Wayside Church, Stahl, and Hodgens filed a lawsuit in federal court, several years ago, alleging that the County violated the constitutional guarantee that government must pay just compensation when it takes private property for a public use. While government can sell property to collect delinquent tax debts, it violates the constitution for government to take more than it is owed. The trial court dismissed the suit, holding the Takings Clause does not protect delinquent taxpayers’ right to the surplus proceeds from tax sales, because Michigan’s tax law does not recognize that right. On appeal, the Sixth Circuit threw their case out of federal court mainly because of a case called Williamson County Regional Planning Commission v. Hamilton Bank of Johnson City (1985). The Williamson County case essentially shut federal courthouse doors to Fifth Amendment property rights claims against state and local government.

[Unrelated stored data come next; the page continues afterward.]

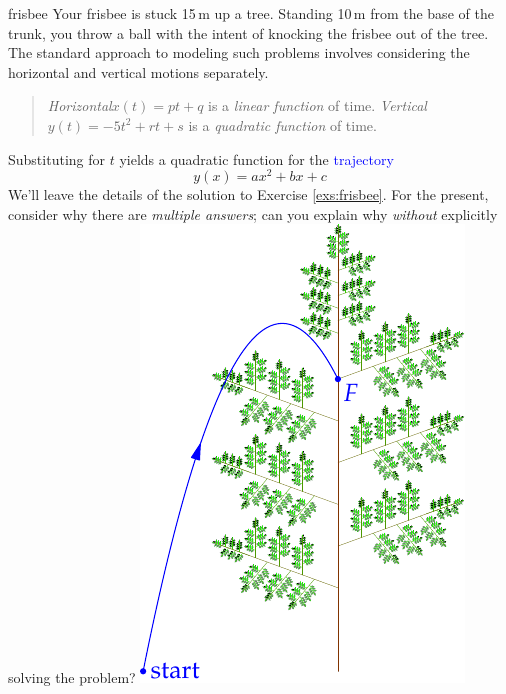 \begin{example}[lower separated=false, sidebyside, sidebyside align=top seam, sidebyside gap=0pt, righthand width=0.32\linewidth]{}{frisbee}
	Your frisbee is stuck 15\,m up a tree. Standing 10\,m from the base of the trunk, you throw a ball with the intent of knocking the frisbee out of the tree.\smallbreak
	The standard approach to modeling such problems involves considering the horizontal and vertical motions separately.
	\begin{quote}
		\emph{Horizontal}\lstsp $x(t)=pt+q$ is a \emph{linear function} of time.\smallbreak
		\emph{Vertical}\lstsp $y(t)=-5t^2+rt+s$ is a \emph{quadratic function} of time.
	\end{quote}
	Substituting for $t$ yields a quadratic function for the \textcolor{blue}{trajectory}
	\[
		y(x)=ax^2+bx+c
	\]
	We'll leave the details of the solution to Exercise \ref{exs:frisbee}. For the present, consider why there are \emph{multiple answers}; can you explain why \emph{without} explicitly solving the problem?
	\tcblower
	\flushright\includegraphics[scale=0.88]{tree1}
\end{example}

PLF asked the U.S. Supreme Court to review the Wayside Church case and overturn Williamson County. The court denied that petition, like it did to many others like it. But a few months later, the Supreme Court agreed to reconsider Williamson County in Knick v. Township of Scott. PLF’s Dave Breemer argued that case before the U.S. Supreme Court on October 3, 2018, and again on January 16, 2019. We are eagerly awaiting the Court’s decision.
But what about Wayside Church, Stahl, and Hodgens? Shouldn’t they be allowed back in federal court? That’s exactly what we asked the federal trial court last year when we filed a motion to reopen the federal case.

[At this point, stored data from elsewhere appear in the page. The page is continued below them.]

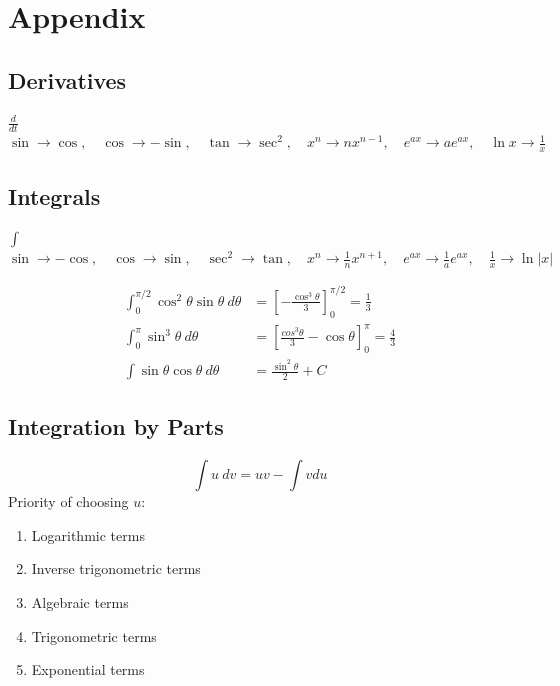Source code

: \documentclass[a4paper]{article}
\begin{document}
\newpage
\appendix
\section{Appendix}
\subsection{Derivatives}
\begin{center}
    $\displaystyle\frac{d}{dt}$\\[0.25cm]
    $\sin\rightarrow\cos,\quad \cos\rightarrow -\sin,\quad \tan\rightarrow\sec^2,\quad x^n\rightarrow nx^{n-1},\quad e^{ax}\rightarrow ae^{ax}, \quad \ln x \rightarrow \displaystyle\frac{1}{x}$
\end{center}
\subsection{Integrals}
\begin{center}
    $\int$\\[0.25cm]
    $\sin\rightarrow -\cos,\quad \cos\rightarrow\sin,\quad \sec^2\rightarrow\tan,\quad x^n\rightarrow\displaystyle\frac{1}{n}x^{n+1},\quad e^{ax}\rightarrow\displaystyle\frac{1}{a}e^{ax},\quad \displaystyle\frac{1}{x}\rightarrow\ln |x|$
\end{center}
\begin{align*}
    \int_0^{\pi/2} \cos^2\theta\sin\theta\ d\theta &= \left[-\frac{\cos^3\theta}{3}\right]_0^{\pi/2} = \frac{1}{3}\\
    \int_0^\pi \sin^3\theta\ d\theta &= \left[\frac{cos^3\theta}{3}-\cos\theta\right]_0^\pi = \frac{4}{3}\\
    \int\sin\theta\cos\theta\ d\theta &= \frac{\sin^2\theta}{2}+C
\end{align*}
\subsection{Integration by Parts}
$$\int u\ dv = uv -\int v du$$
Priority of choosing $u$:
\begin{enumerate}
    \item Logarithmic terms
    \item Inverse trigonometric terms
    \item Algebraic terms
    \item Trigonometric terms
    \item Exponential terms
\end{enumerate}
\end{document}
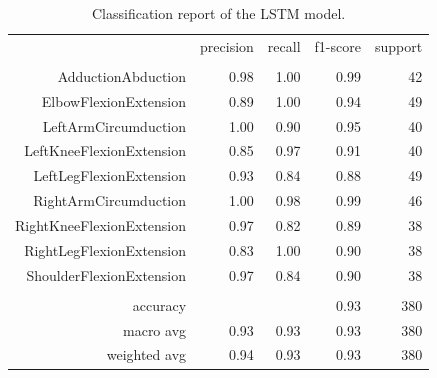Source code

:\begin{table}[h!]
	\centering
	\caption{Classification report of the LSTM model.}
	\label{tab:LSTMreport}
	\begin{tabular}{rrrrr}
		\multicolumn{1}{l}{}      & precision            & recall               & f1-score             & support              \\
		\multicolumn{1}{l}{}      &                      &                      &                      &                      \\
		AdductionAbduction        & 0.98                 & 1.00                 & 0.99                 & 42                   \\
		ElbowFlexionExtension     & 0.89                 & 1.00                 & 0.94                 & 49                   \\
		LeftArmCircumduction      & 1.00                 & 0.90                 & 0.95                 & 40                   \\
		LeftKneeFlexionExtension  & 0.85                 & 0.97                 & 0.91                 & 40                   \\
		LeftLegFlexionExtension   & 0.93                 & 0.84                 & 0.88                 & 49                   \\
		RightArmCircumduction     & 1.00                 & 0.98                 & 0.99                 & 46                   \\
		RightKneeFlexionExtension & 0.97                 & 0.82                 & 0.89                 & 38                   \\
		RightLegFlexionExtension  & 0.83                 & 1.00                 & 0.90                 & 38                   \\
		ShoulderFlexionExtension  & 0.97                 & 0.84                 & 0.90                 & 38                   \\
		\multicolumn{1}{l}{}      & \multicolumn{1}{l}{} & \multicolumn{1}{l}{} & \multicolumn{1}{l}{} & \multicolumn{1}{l}{} \\
		accuracy                  &                      &                      & 0.93                 & 380                  \\
		macro avg                 & 0.93                 & 0.93                 & 0.93                 & 380                  \\
		weighted avg              & 0.94                 & 0.93                 & 0.93                 & 380
	\end{tabular}%
\end{table}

Such motions are rare, and even more rarely granted. But this week, the trial court granted the motion. The court reopened the case, stating that the Sixth Circuit’s decision was based on law that may soon change (Knick) and a wrong assumption about the remedies available in Michigan courts. The Sixth Circuit had assumed that Michigan courts would give an adequate remedy for the constitutional violation. But the Michigan Court of Appeals proved that assumption misplaced in Rafaeli v. Oakland County. In that case, PLF client, Uri Rafaeli accidentally underpaid his property taxes by $8.41. Oakland County took advantage of that mistake, seizing the property, selling it for $25,000 at an auction, and keeping all the profits. The Michigan Court of Appeal rejected Mr. Rafaeli’s constitutional claims, holding that the county obtained the property legally as a civil forfeiture. While the Michigan Supreme Court has since agreed to hear Mr. Rafaeli’s case, whether Michigan offers a remedy is still unclear.
Judge Paul Maloney explained that the recent changes in law alone would not be enough to reopen a case. But the “the potential for inequity” arising from Michigan’s property tax law in this case is a “special circumstance” that warrants reopening the case. The judge held that the case should be reopened and held pending the U.S. Supreme Court’s decision in Knick v. Township of Scott or the Michigan Supreme Court’s decision Rafaeli v. Oakland County.